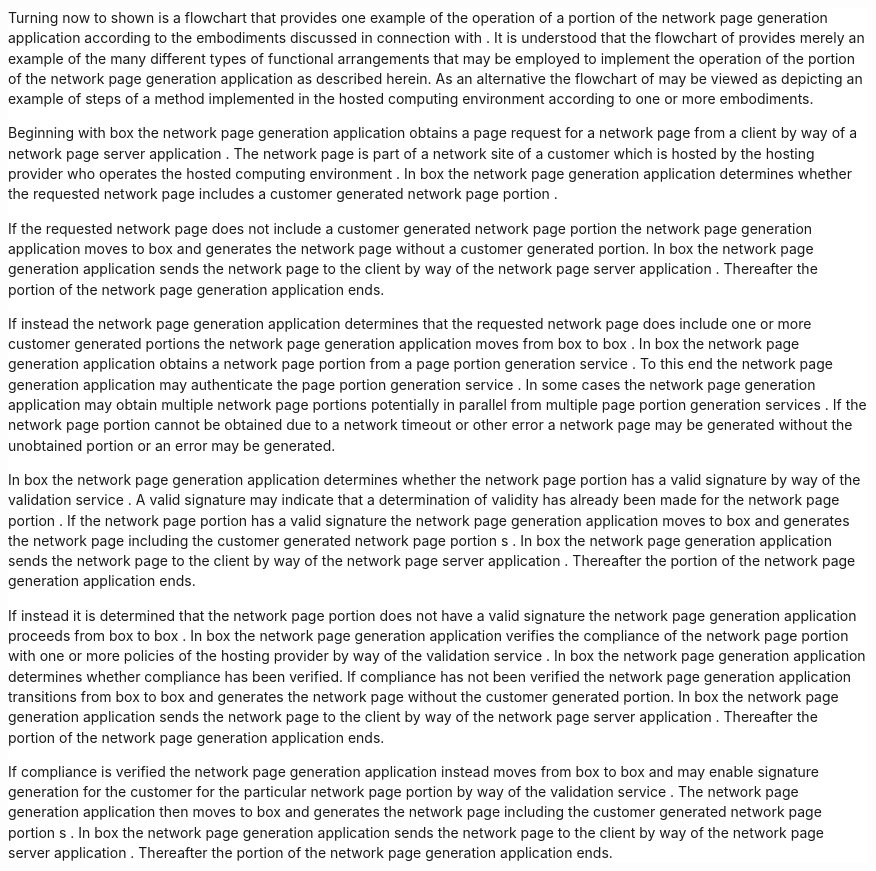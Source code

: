 Turning now to shown is a flowchart that provides one example of the operation of a portion of the network page generation application according to the embodiments discussed in connection with . It is understood that the flowchart of provides merely an example of the many different types of functional arrangements that may be employed to implement the operation of the portion of the network page generation application as described herein. As an alternative the flowchart of may be viewed as depicting an example of steps of a method implemented in the hosted computing environment according to one or more embodiments.

Beginning with box the network page generation application obtains a page request for a network page from a client by way of a network page server application . The network page is part of a network site of a customer which is hosted by the hosting provider who operates the hosted computing environment . In box the network page generation application determines whether the requested network page includes a customer generated network page portion .

If the requested network page does not include a customer generated network page portion the network page generation application moves to box and generates the network page without a customer generated portion. In box the network page generation application sends the network page to the client by way of the network page server application . Thereafter the portion of the network page generation application ends.

If instead the network page generation application determines that the requested network page does include one or more customer generated portions the network page generation application moves from box to box . In box the network page generation application obtains a network page portion from a page portion generation service . To this end the network page generation application may authenticate the page portion generation service . In some cases the network page generation application may obtain multiple network page portions potentially in parallel from multiple page portion generation services . If the network page portion cannot be obtained due to a network timeout or other error a network page may be generated without the unobtained portion or an error may be generated.

In box the network page generation application determines whether the network page portion has a valid signature by way of the validation service . A valid signature may indicate that a determination of validity has already been made for the network page portion . If the network page portion has a valid signature the network page generation application moves to box and generates the network page including the customer generated network page portion s . In box the network page generation application sends the network page to the client by way of the network page server application . Thereafter the portion of the network page generation application ends.

If instead it is determined that the network page portion does not have a valid signature the network page generation application proceeds from box to box . In box the network page generation application verifies the compliance of the network page portion with one or more policies of the hosting provider by way of the validation service . In box the network page generation application determines whether compliance has been verified. If compliance has not been verified the network page generation application transitions from box to box and generates the network page without the customer generated portion. In box the network page generation application sends the network page to the client by way of the network page server application . Thereafter the portion of the network page generation application ends.

If compliance is verified the network page generation application instead moves from box to box and may enable signature generation for the customer for the particular network page portion by way of the validation service . The network page generation application then moves to box and generates the network page including the customer generated network page portion s . In box the network page generation application sends the network page to the client by way of the network page server application . Thereafter the portion of the network page generation application ends.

***

PROBLEM TO SOLVE
Copy out the data exactly and keep the pictures out.

WRITTEN RESPONSE
Source code

: Turning now to shown is a flowchart that provides one example of the operation of a portion of the network page generation application according to the embodiments discussed in connection with . It is understood that the flowchart of provides merely an example of the many different types of functional arrangements that may be employed to implement the operation of the portion of the network page generation application as described herein. As an alternative the flowchart of may be viewed as depicting an example of steps of a method implemented in the hosted computing environment according to one or more embodiments.

Beginning with box the network page generation application obtains a page request for a network page from a client by way of a network page server application . The network page is part of a network site of a customer which is hosted by the hosting provider who operates the hosted computing environment . In box the network page generation application determines whether the requested network page includes a customer generated network page portion .

If the requested network page does not include a customer generated network page portion the network page generation application moves to box and generates the network page without a customer generated portion. In box the network page generation application sends the network page to the client by way of the network page server application . Thereafter the portion of the network page generation application ends.

If instead the network page generation application determines that the requested network page does include one or more customer generated portions the network page generation application moves from box to box . In box the network page generation application obtains a network page portion from a page portion generation service . To this end the network page generation application may authenticate the page portion generation service . In some cases the network page generation application may obtain multiple network page portions potentially in parallel from multiple page portion generation services . If the network page portion cannot be obtained due to a network timeout or other error a network page may be generated without the unobtained portion or an error may be generated.

In box the network page generation application determines whether the network page portion has a valid signature by way of the validation service . A valid signature may indicate that a determination of validity has already been made for the network page portion . If the network page portion has a valid signature the network page generation application moves to box and generates the network page including the customer generated network page portion s . In box the network page generation application sends the network page to the client by way of the network page server application . Thereafter the portion of the network page generation application ends.

If instead it is determined that the network page portion does not have a valid signature the network page generation application proceeds from box to box . In box the network page generation application verifies the compliance of the network page portion with one or more policies of the hosting provider by way of the validation service . In box the network page generation application determines whether compliance has been verified. If compliance has not been verified the network page generation application transitions from box to box and generates the network page without the customer generated portion. In box the network page generation application sends the network page to the client by way of the network page server application . Thereafter the portion of the network page generation application ends.

If compliance is verified the network page generation application instead moves from box to box and may enable signature generation for the customer for the particular network page portion by way of the validation service . The network page generation application then moves to box and generates the network page including the customer generated network page portion s . In box the network page generation application sends the network page to the client by way of the network page server application . Thereafter the portion of the network page generation application ends.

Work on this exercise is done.